* Your goal: Copy out every line holding the string "høyden" from the records below.

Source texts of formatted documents
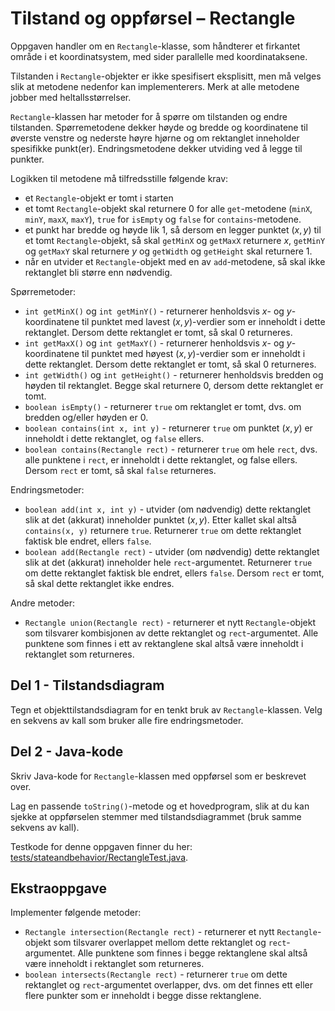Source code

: # Tilstand og oppførsel – Rectangle

Oppgaven handler om en `Rectangle`-klasse, som håndterer et firkantet område i et koordinatsystem, med sider parallelle med koordinataksene.

Tilstanden i `Rectangle`-objekter er ikke spesifisert eksplisitt, men må velges slik at metodene nedenfor kan implementerers. Merk at alle metodene jobber med heltallsstørrelser.

`Rectangle`-klassen har metoder for å spørre om tilstanden og endre tilstanden. Spørremetodene dekker høyde og bredde og koordinatene til øverste venstre og nederste høyre hjørne og om rektanglet inneholder spesifikke punkt(er). Endringsmetodene dekker utviding ved å legge til punkter.

Logikken til metodene må tilfredsstille følgende krav:

- et `Rectangle`-objekt er tomt i starten
- et tomt `Rectangle`-objekt skal returnere $`0`$ for alle `get`-metodene (`minX`, `minY`, `maxX`, `maxY`), `true` for `isEmpty` og `false` for `contains`-metodene.
- et punkt har bredde og høyde lik $`1`$, så dersom en legger punktet $`(x,y)`$ til et tomt `Rectangle`-objekt, så skal `getMinX` og `getMaxX` returnere $`x`$, `getMinY` og `getMaxY` skal returnere $`y`$ og `getWidth` og `getHeight` skal returnere $`1`$.
- når en utvider et `Rectangle`-objekt med en av `add`-metodene, så skal ikke rektanglet bli større enn nødvendig.

Spørremetoder:

- `int getMinX()` og `int getMinY()` - returnerer henholdsvis $`x`$- og $`y`$-koordinatene til punktet med lavest $`(x,y)`$-verdier som er inneholdt i dette rektanglet. Dersom dette rektanglet er tomt, så skal $`0`$ returneres.
- `int getMaxX()` og `int getMaxY()` - returnerer henholdsvis $`x`$- og $`y`$-koordinatene til punktet med høyest $`(x,y)`$-verdier som er inneholdt i dette rektanglet. Dersom dette rektanglet er tomt, så skal $`0`$ returneres.
- `int getWidth()` og `int getHeight()` - returnerer henholdsvis bredden og høyden til rektanglet. Begge skal returnere $`0`$, dersom dette rektanglet er tomt.
- `boolean isEmpty()` - returnerer `true` om rektanglet er tomt, dvs. om bredden og/eller høyden er $`0`$.
- `boolean contains(int x, int y)` - returnerer `true` om punktet $`(x,y)`$ er inneholdt i dette rektanglet, og `false` ellers.
- `boolean contains(Rectangle rect)` - returnerer `true` om hele `rect`, dvs. alle punktene i `rect`, er inneholdt i dette rektanglet, og false ellers. Dersom `rect` er tomt, så skal `false` returneres.

Endringsmetoder:

- `boolean add(int x, int y)` - utvider (om nødvendig) dette rektanglet slik at det (akkurat) inneholder punktet $`(x,y)`$. Etter kallet skal altså `contains(x, y)` returnere `true`. Returnerer `true` om dette rektanglet faktisk ble endret, ellers `false`.
- `boolean add(Rectangle rect)` - utvider (om nødvendig) dette rektanglet slik at det (akkurat) inneholder hele `rect`-argumentet. Returnerer `true` om dette rektanglet faktisk ble endret, ellers `false`. Dersom `rect` er tomt, så skal dette rektanglet ikke endres.

Andre metoder:

- `Rectangle union(Rectangle rect)` - returnerer et nytt `Rectangle`-objekt som tilsvarer kombisjonen av dette rektanglet og `rect`-argumentet. Alle punktene som finnes i ett av rektanglene skal altså være inneholdt i rektanglet som returneres.

## Del 1 - Tilstandsdiagram

Tegn et objekttilstandsdiagram for en tenkt bruk av `Rectangle`-klassen. Velg en sekvens av kall som bruker alle fire endringsmetoder.

## Del 2 - Java-kode

Skriv Java-kode for `Rectangle`-klassen med oppførsel som er beskrevet over.

Lag en passende `toString()`-metode og et hovedprogram, slik at du kan sjekke at oppførselen stemmer med tilstandsdiagrammet (bruk samme sekvens av kall).

Testkode for denne oppgaven finner du her: [tests/stateandbehavior/RectangleTest.java](../../tests/stateandbehavior/RectangleTest.java).

## Ekstraoppgave

Implementer følgende metoder:

- `Rectangle intersection(Rectangle rect)` - returnerer et nytt `Rectangle`-objekt som tilsvarer overlappet mellom dette rektanglet og `rect`-argumentet. Alle punktene som finnes i begge rektanglene skal altså være inneholdt i rektanglet som returneres.
- `boolean intersects(Rectangle rect)` - returnerer `true` om dette rektanglet og `rect`-argumentet overlapper, dvs. om det finnes ett eller flere punkter som er inneholdt i begge disse rektanglene.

* Solution to this task:
- `int getWidth()` og `int getHeight()` - returnerer henholdsvis bredden og høyden til rektanglet. Begge skal returnere $`0`$, dersom dette rektanglet er tomt.
- `boolean isEmpty()` - returnerer `true` om rektanglet er tomt, dvs. om bredden og/eller høyden er $`0`$.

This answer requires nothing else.